社長コラム 大田花き代表取締役社長 磯村信夫のコラム

[]

2019年08月12日

「介護退社」を機に日本の人口動態を考える。


 7月中の涼しさを忘れてしまう程の猛暑だ。8月は盆の需要があるというのに、菊類の安値が続いた。中国産の白菊に値段がつかないこともあった。「理性」というよりもむしろ「群集心理」のような、あるいは、『その品物が手に入らないかもしれない』といった強迫観念や焦りが無いと、相場が上がらないのではないだろうか。菊類は出荷量が段々と減り、相場が普通に戻ってきた。それでも例年より二割ほど安い。このような調子で今週を迎えた。

 さて、この盆需要の忙しさの最中、「介護退社」について真剣に考える時間を持った。というのも、実際に両親の介護で悩んでいる社員がいるからだ。地方から上京した社員は多い。地元に残してきた両親の介護をどうするか。この問題を抱える社員は今後も出てくるだろう。そして「介護退社」について考えるにあたり、地方と東京圏の人口問題も深刻であることが分かった。
 
 東京圏は東京・神奈川・埼玉・千葉で構成されており、2030年を人口のピークに、それ以降減り始めると言われている。しかし、東京圏の中においても、都市部とそれ以外で二極化は進んでいる。これは東京圏だけでなく、中京圏、関西圏も同様だ。東京圏は各地域の大都市から、特に若い人たちを吸収している。女性に人気の第三次産業への就業者比率が、全国平均は70%なのに対し、東京都は10%も多い80%だという。地元で探すよりも自分に合った就職先を選びやすくなるだろう。それゆえ若い女性を多く吸収しているのだ。これが沖縄と同様、人口が増えたり、あるいは、減らない、減るのが遅い理由である。転入率は大阪はじめ、大都市からが多い。花の荷の流れも人口に左右される。例えば同じ23区でも、人口が減りはじめた足立区や多摩地域の市場から都内各所に荷物が運ばれているのが目につく。人口減により地元の花き消費が減少し、荷を受け止めきれなくなっているのだろう。

 「介護退社」に話を戻そう。弊社も地方出身社員が多いが、地方は高齢化率が高く、人口も減少している。上手く介護付き老人ホームに入ることが出来れば良いが、そうで無い場合にはどうすれば良いか。東京圏や地方に住んでいる兄弟で話し合わなければならない。介護は、自宅で介護するか、ホームに入るかしかない。しかし、実際に自宅で介護をするとなると、肉親ゆえになかなか骨の折れることだという。本日も会議で「介護退社」について、社員と話をした。費用やホームの空きの問題もあるが、介護士さんのいるホームに入ってもらい、「介護退社」はせず仕事をしながら頻繁に通う。これが家族の幸せに繋がるのではないだろうか。

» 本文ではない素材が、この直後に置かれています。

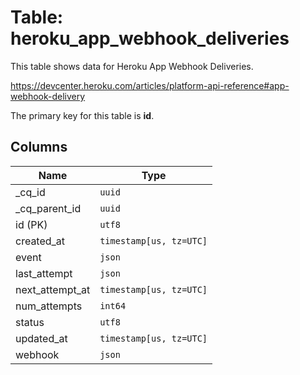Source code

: # Table: heroku_app_webhook_deliveries

This table shows data for Heroku App Webhook Deliveries.

https://devcenter.heroku.com/articles/platform-api-reference#app-webhook-delivery

The primary key for this table is **id**.

## Columns

| Name          | Type          |
| ------------- | ------------- |
|_cq_id|`uuid`|
|_cq_parent_id|`uuid`|
|id (PK)|`utf8`|
|created_at|`timestamp[us, tz=UTC]`|
|event|`json`|
|last_attempt|`json`|
|next_attempt_at|`timestamp[us, tz=UTC]`|
|num_attempts|`int64`|
|status|`utf8`|
|updated_at|`timestamp[us, tz=UTC]`|
|webhook|`json`|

 日本は団塊ジュニアが高齢者となる2042年に向けて、本格的な高齢化社会を迎える。そしてその後、急激に人口減少社会となる。その中で、相対的だが、東京圏の花き需要は恵まれている。しかし、東京圏でもちょっと電車で1時間以上の場所に目を転じると、違った現状が見えてくるのだ。どのように花き市場を配置していけば、日本中の各地域で頑張って地元に花を供給している小売店、そして、花市場が、地元特有の花き文化や、庭やいけばな、結婚式やお葬式などの花飾りを、地域の生活者の幸せのために供給し続けることが出来るだろうか。昨日は卸売市場配備につき想いを巡らせる1日であった。